A sequência «de tanto que» não se encontra registada como locução conjuncional nas gramáticas de referência nem nos dicionários gerais. Contudo, a descrição linguística tem permitido evidenciar que, não se usando como locução conjuncional, há muito que introduz uma construção que não é exclusiva do português coloquial do Brasil ou de Portugal.

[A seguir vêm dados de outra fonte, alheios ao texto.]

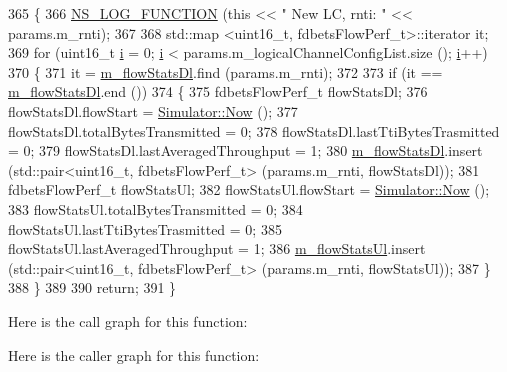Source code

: \begin{DoxyCode}
365 \{
366   \hyperlink{log-macros-disabled_8h_a90b90d5bad1f39cb1b64923ea94c0761}{NS\_LOG\_FUNCTION} (\textcolor{keyword}{this} << \textcolor{stringliteral}{" New LC, rnti: "}  << params.m\_rnti);
367 
368   std::map <uint16\_t, fdbetsFlowPerf\_t>::iterator it;
369   \textcolor{keywordflow}{for} (uint16\_t \hyperlink{bernuolliDistribution_8m_a6f6ccfcf58b31cb6412107d9d5281426}{i} = 0; \hyperlink{bernuolliDistribution_8m_a6f6ccfcf58b31cb6412107d9d5281426}{i} < params.m\_logicalChannelConfigList.size (); \hyperlink{bernuolliDistribution_8m_a6f6ccfcf58b31cb6412107d9d5281426}{i}++)
370     \{
371       it = \hyperlink{classns3_1_1FdBetFfMacScheduler_a347c3f4c314a6791eef27d768927392a}{m\_flowStatsDl}.find (params.m\_rnti);
372 
373       \textcolor{keywordflow}{if} (it == \hyperlink{classns3_1_1FdBetFfMacScheduler_a347c3f4c314a6791eef27d768927392a}{m\_flowStatsDl}.end ())
374         \{
375           fdbetsFlowPerf\_t flowStatsDl;
376           flowStatsDl.flowStart = \hyperlink{classns3_1_1Simulator_ac3178fa975b419f7875e7105be122800}{Simulator::Now} ();
377           flowStatsDl.totalBytesTransmitted = 0;
378           flowStatsDl.lastTtiBytesTrasmitted = 0;
379           flowStatsDl.lastAveragedThroughput = 1;
380           \hyperlink{classns3_1_1FdBetFfMacScheduler_a347c3f4c314a6791eef27d768927392a}{m\_flowStatsDl}.insert (std::pair<uint16\_t, fdbetsFlowPerf\_t> (params.m\_rnti, 
      flowStatsDl));
381           fdbetsFlowPerf\_t flowStatsUl;
382           flowStatsUl.flowStart = \hyperlink{classns3_1_1Simulator_ac3178fa975b419f7875e7105be122800}{Simulator::Now} ();
383           flowStatsUl.totalBytesTransmitted = 0;
384           flowStatsUl.lastTtiBytesTrasmitted = 0;
385           flowStatsUl.lastAveragedThroughput = 1;
386           \hyperlink{classns3_1_1FdBetFfMacScheduler_ab32cc321792e04b643a0c976d79ba8b6}{m\_flowStatsUl}.insert (std::pair<uint16\_t, fdbetsFlowPerf\_t> (params.m\_rnti, 
      flowStatsUl));
387         \}
388     \}
389 
390   \textcolor{keywordflow}{return};
391 \}
\end{DoxyCode}


Here is the call graph for this function\+:




Here is the caller graph for this function\+:


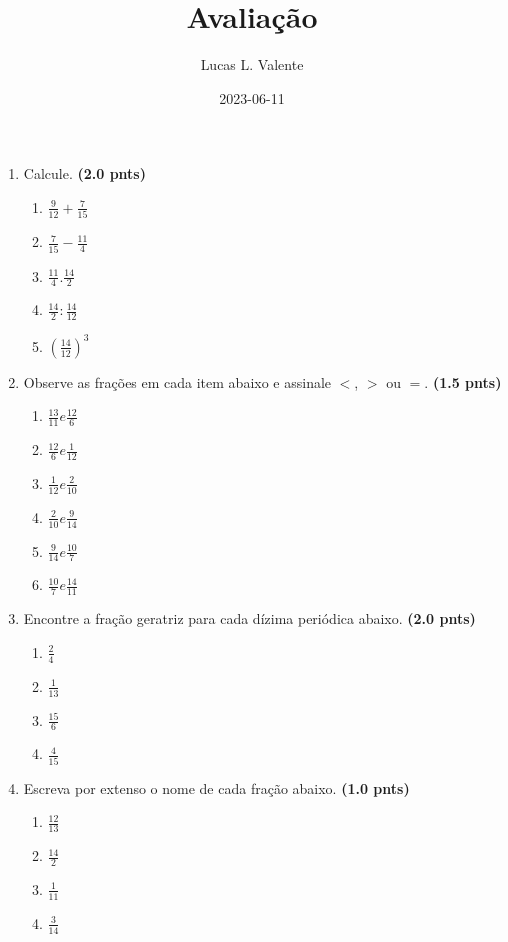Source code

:\documentclass{article}
\title{Avaliação}
\author{Lucas L. Valente}
\date{2023-06-11}
\begin{document}
\maketitle
\newpage

\begin{enumerate}
	\item Calcule. \textbf{(2.0 pnts)}

		\begin{enumerate}
			\item $\frac{9}{12} + \frac{7}{15}$
			\item $\frac{7}{15} - \frac{11}{4}$
			\item $\frac{11}{4} . \frac{14}{2}$
			\item $\frac{14}{2} : \frac{14}{12}$
			\item $\left(\frac{14}{12}\right) ^ 3$
		\end{enumerate}

	\item Observe as frações em cada item abaixo e assinale $<$, $>$ ou $=$. \textbf{(1.5 pnts)}

		\begin{enumerate}
			\item $\frac{13}{11} e \frac{12}{6}$
			\item $\frac{12}{6} e \frac{1}{12}$
			\item $\frac{1}{12} e \frac{2}{10}$
			\item $\frac{2}{10} e \frac{9}{14}$
			\item $\frac{9}{14} e \frac{10}{7}$
			\item $\frac{10}{7} e \frac{14}{11}$
		\end{enumerate}

	\item Encontre a fração geratriz para cada dízima periódica abaixo. \textbf{(2.0 pnts)}

		\begin{enumerate}
			\item $\frac{2}{4}$
			\item $\frac{1}{13}$
			\item $\frac{15}{6}$
			\item $\frac{4}{15}$
		\end{enumerate}

	\item Escreva por extenso o nome de cada fração abaixo. \textbf{(1.0 pnts)}

		\begin{enumerate}
			\item $\frac{12}{13}$
			\item $\frac{14}{2}$
			\item $\frac{1}{11}$
			\item $\frac{3}{14}$
		\end{enumerate}


\end{enumerate}
\end{document}
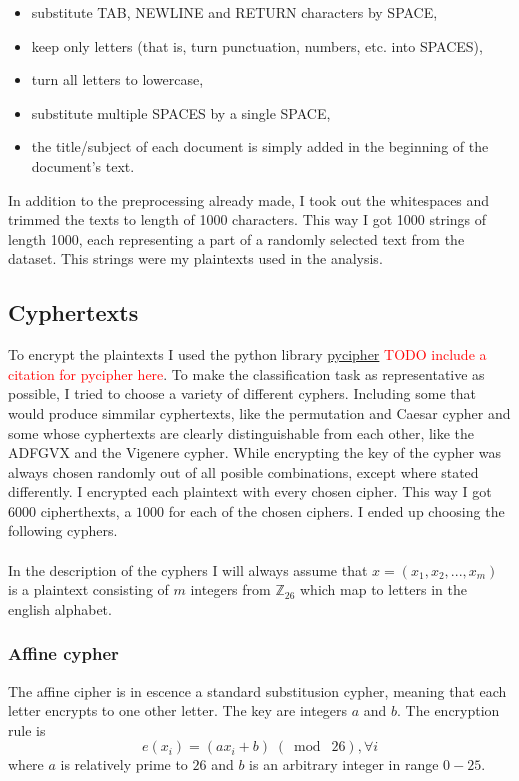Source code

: \documentclass[a4paper]{article}
\begin{document}
\begin{itemize}	
	\setlength\itemsep{-0.2em}
    \item substitute TAB, NEWLINE and RETURN characters by SPACE,
    \item keep only letters (that is, turn punctuation, numbers, etc. into SPACES),
    \item turn all letters to lowercase,
    \item substitute multiple SPACES by a single SPACE,
    \item the title/subject of each document is simply added in the beginning of the document's text.
\end{itemize}


In addition to the preprocessing already made, I took out the whitespaces and trimmed the texts to length of 1000 characters. This way I got 1000 strings of length 1000, each representing a part of a randomly selected text from the dataset. This strings were my plaintexts used in the analysis.

\subsection*{Cyphertexts}
To encrypt the plaintexts I used the python library \href{https://github.com/jameslyons/pycipher}{pycipher} \textcolor{red}{TODO include a citation for pycipher here}. To make the classification task as representative as possible, I tried to choose a variety of different cyphers. Including some that would produce simmilar cyphertexts, like the permutation and Caesar cypher and some whose cyphertexts are clearly distinguishable from each other, like the ADFGVX and the Vigenere cypher. While encrypting the key of the cypher was always chosen randomly out of all posible combinations, except where stated differently. I encrypted each plaintext with every chosen cipher. This way I got $6000$ cipherthexts, a $1000$ for each of the chosen ciphers. I ended up choosing the following cyphers.\\
\\
In the description of the cyphers I will always assume that $x = (x_{1}, x_{2}, ...,x_{m})$ is a plaintext consisting of $m$ integers from $\mathbb{Z}_{26}$ which map to letters in the english alphabet.

\subsubsection*{Affine cypher}
The affine cipher is in escence a standard substitusion cypher, meaning that each letter encrypts to one other letter. The key are integers $a$ and $b$. The encryption rule is
$$e(x_{i}) = (ax_{i} + b) \;(\bmod\; 26), \forall i$$
where $a$ is relatively prime to $26$ and $b$ is an arbitrary integer in range $0-25$.
\end{document}
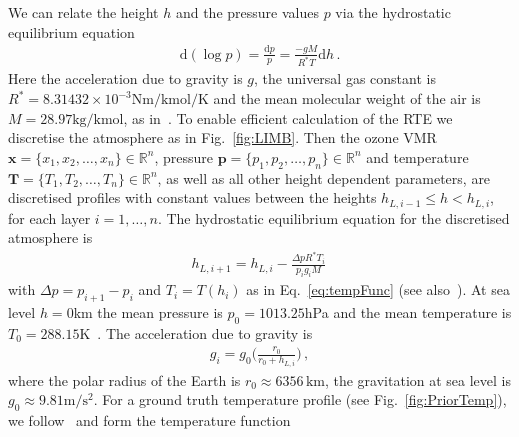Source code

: We can relate the height $h$ and the pressure values $p$ via the hydrostatic equilibrium equation
\begin{align}
	\text{d}(\log p) = \frac{\text{d}p}{p} = \frac{- g M}{R^* T} \text{d} h \, .\label{eq:hydr}
\end{align}
Here the acceleration due to gravity is $g$, the universal gas constant is $R^* = 8.31432 \times 10^{-3} \text{Nm} / \text{kmol} / \text{K}$ and the mean molecular weight of the air is $M = 28.97 \text{kg/kmol}$, as in~\cite{atmosphere1976us}.
To enable efficient calculation of the RTE we discretise the atmosphere as in Fig.~\ref{fig:LIMB}.
Then the ozone VMR $\bm{x} =\{x_1,x_2,\ldots,x_n\} \in \mathbb{R}^{n}$, pressure $\bm{p} =\{p_1,p_2,\ldots,p_n\} \in \mathbb{R}^{n}$ and temperature $\bm{T} =\{T_1,T_2,\ldots,T_n\} \in \mathbb{R}^{n}$, as well as all other height dependent parameters, are discretised profiles with constant values between the heights $h_{L,i-1} \leq h < h_{L,i}$, for each layer $i = 1,\dots, n$.
The hydrostatic equilibrium equation for the discretised atmosphere is
\begin{align}
	h_{L,i+1} =  h_{L,i} - \frac{\Delta p R^* T_i  }{p_i  g_i M} \, 
\end{align}
with $\Delta p = p_{i+1} - p_{i}$ and $T_i = T(h_i)$ as in Eq.~\ref{eq:tempFunc} (see also~\cite{Carlotti99,Ridolfi00}).
At sea level $h = 0$km the mean pressure is $p_0 = 1013.25$hPa and the mean temperature is $T_0 = 288.15$K~\cite{atmosphere1976us}.
The acceleration due to gravity is
\begin{align}
	g_i = g_0 \Bigg( \frac{r_0}{r_0 + h_{L,i}} \Bigg) \, ,
\end{align}
where the polar radius of the Earth is $r_0 \approx 6356 \, \text{km}$, the gravitation at sea level is $g_0 \approx 9.81 \text{m}/\text{s}^2$.
For a ground truth temperature profile (see Fig.~\ref{fig:PriorTemp}), we follow~\cite{atmosphere1976us} and form the temperature function
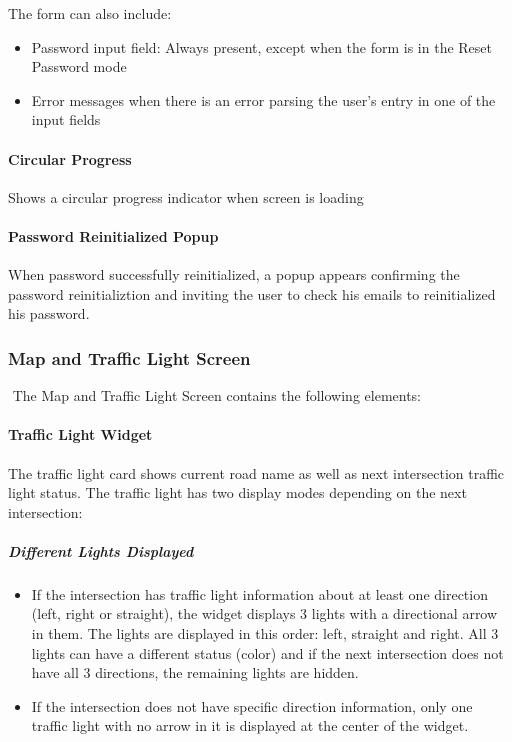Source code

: \documentclass[letterpaper,10pt,english]{sphinxmanual}
\begin{document}
The form can also include:
\begin{itemize}
\item {} 
Password input field: Always present, except when the form is in the Reset Password mode

\item {} 
Error messages when there is an error parsing the user’s entry in one of the input fields

\end{itemize}


\paragraph{Circular Progress}
\label{\detokenize{microservices/driver_app/screens:circular-progress}}
Shows a circular progress indicator when screen is loading


\paragraph{Password Reinitialized Popup}
\label{\detokenize{microservices/driver_app/screens:password-reinitialized-popup}}
When password successfully reinitialized, a popup appears confirming the password reinitializtion and inviting the user to check his emails to reinitialized his password.


\subsubsection{Map and Traffic Light Screen}
\label{\detokenize{microservices/driver_app/screens:map-and-traffic-light-screen}}
​
The Map and Traffic Light Screen contains the following elements:


\paragraph{Traffic Light Widget}
\label{\detokenize{microservices/driver_app/screens:traffic-light-widget}}
The traffic light card shows current road name as well as next intersection traffic light status. The traffic light has two display modes depending on the next intersection:


\subparagraph{Different Lights Displayed}
\label{\detokenize{microservices/driver_app/screens:different-lights-displayed}}\begin{itemize}
\item {} 
If the intersection has traffic light information about at least one direction (left, right or straight), the widget displays 3 lights with a directional arrow in them. The lights are displayed in this order: left, straight and right. All 3 lights can have a different status (color) and if the next intersection does not have all 3 directions, the remaining lights are hidden.

\item {} 
If the intersection does not have specific direction information, only one traffic light with no arrow in it is displayed at the center of the widget.

\end{itemize}
\end{document}

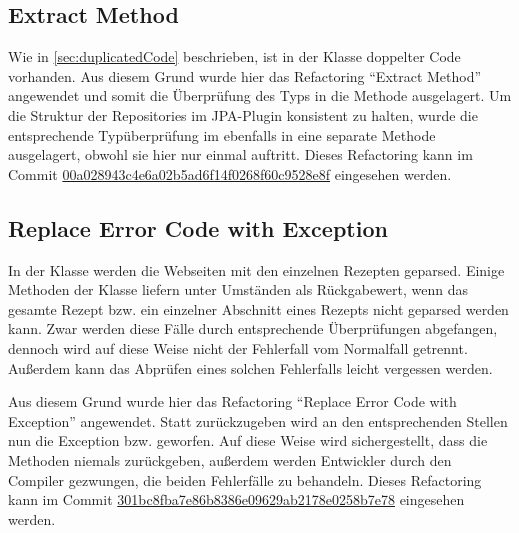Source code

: \subsection{Extract Method}
Wie in \autoref{sec:duplicatedCode} beschrieben, ist in der Klasse  doppelter Code vorhanden. Aus diesem Grund wurde hier das Refactoring \enquote{Extract Method} angewendet und somit die Überprüfung des Typs in die Methode \href{https://github.com/anditru/quickie/blob/d39394fa4590c1fd7fadc7974ee37c5416c0fc93/0-quickie-plugin-jpa/src/main/java/org/pinkcrazyunicorn/quickie/plugins/jpa/JPAProfileRepository.java#L81}{} ausgelagert. Um die Struktur der Repositories im JPA-Plugin konsistent zu halten, wurde die entsprechende Typüberprüfung im \href{https://github.com/anditru/quickie/blob/master/0-quickie-plugin-jpa/src/main/java/org/pinkcrazyunicorn/quickie/plugins/jpa/JPAProfileRepository.java}{} ebenfalls in eine separate Methode ausgelagert, obwohl sie hier nur einmal auftritt. Dieses Refactoring kann im Commit \href{https://github.com/anditru/quickie/commit/00a028943c4e6a02b5ad6f14f0268f60c9528e8f}{00a028943c4e6a02b5ad6f14f0268f60c9528e8f} eingesehen werden.

\subsection{Replace Error Code with Exception}
In der Klasse  werden die Webseiten mit den einzelnen Rezepten geparsed. Einige Methoden der Klasse liefern unter Umständen  als Rückgabewert, wenn das gesamte Rezept bzw. ein einzelner Abschnitt eines Rezepts nicht geparsed werden kann. Zwar werden diese Fälle durch entsprechende Überprüfungen abgefangen, dennoch wird auf diese Weise nicht der Fehlerfall vom Normalfall getrennt. Außerdem kann das Abprüfen eines solchen Fehlerfalls leicht vergessen werden.

Aus diesem Grund wurde hier das Refactoring \enquote{Replace Error Code with Exception} angewendet. Statt  zurückzugeben wird an den entsprechenden Stellen nun die Exception \href{https://github.com/anditru/quickie/blob/d39394fa4590c1fd7fadc7974ee37c5416c0fc93/0-quickie-plugin-scraper/src/main/java/org/pinkcrazyunicorn/quickie/plugins/scraper/exceptions/FailedToParseRecipe.java}{} bzw. \href{https://github.com/anditru/quickie/blob/d39394fa4590c1fd7fadc7974ee37c5416c0fc93/0-quickie-plugin-scraper/src/main/java/org/pinkcrazyunicorn/quickie/plugins/scraper/exceptions/FailedToParseIngredient.java}{} geworfen. Auf diese Weise wird sichergestellt, dass die Methoden niemals  zurückgeben, außerdem werden Entwickler durch den Compiler gezwungen, die beiden Fehlerfälle zu behandeln. Dieses Refactoring kann im Commit \href{https://github.com/anditru/quickie/commit/301bc8fba7e86b8386e09629ab2178e0258b7e78}{301bc8fba7e86b8386e09629ab2178e0258b7e78} eingesehen werden.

Em gramáticas de referência como a de Celso Cunha e Lindley Cintra (Nova Gramática do Português Contemporâneo, Lisboa, Edições João Sá da Costa, 1984) ou a de Evanildo Bechara (Moderna Gramática Portuguesa, Rio de Janeiro, Editora Objetiva, 2002), as gramáticas de referência de que dispomos, não se assinala nem se descreve a construção em apreço. No entanto, estruturas muito semelhantes têm sido objeto da atenção dos linguistas, havendo quem proponha que, em frases como «foi embora tão triste ficou com a situação» e «comeu quatro sanduíches tamanha era sua fome», as orações «tão triste ficou com a situação» e «tamanha era a sua fome» sejam classificadas como orações justapostas adverbiais causais começadas por palavra intensiva – cf. Luiz Cláudio Valente Walker de Medeiros, "Frases multioracionais constituídas por justaposição e correlação", Idioma, Rio de Janeiro, n.º 28 , p. 07-21, 1.º Sem. 2015 | 11 pág. 11). Mas não se pense que a atenção sobre este tipo de orações é de agora.
Na verdade, noutro estudo já com várias décadas, da autoria de Clóvis Barleta de Morais ("Alguns tipos de subordinadas adverbiais", Alfa, 18/19, 1972/1973, págs. 156-232), propõe-se denominar as orações introduzidas por «de tanto que...» e «de tão (+ adjetivo) que...» como orações causais intensivas, que essa fonte descreve e define do seguinte modo:
«139. Em português pode-se usar de tão... que, de tanto que.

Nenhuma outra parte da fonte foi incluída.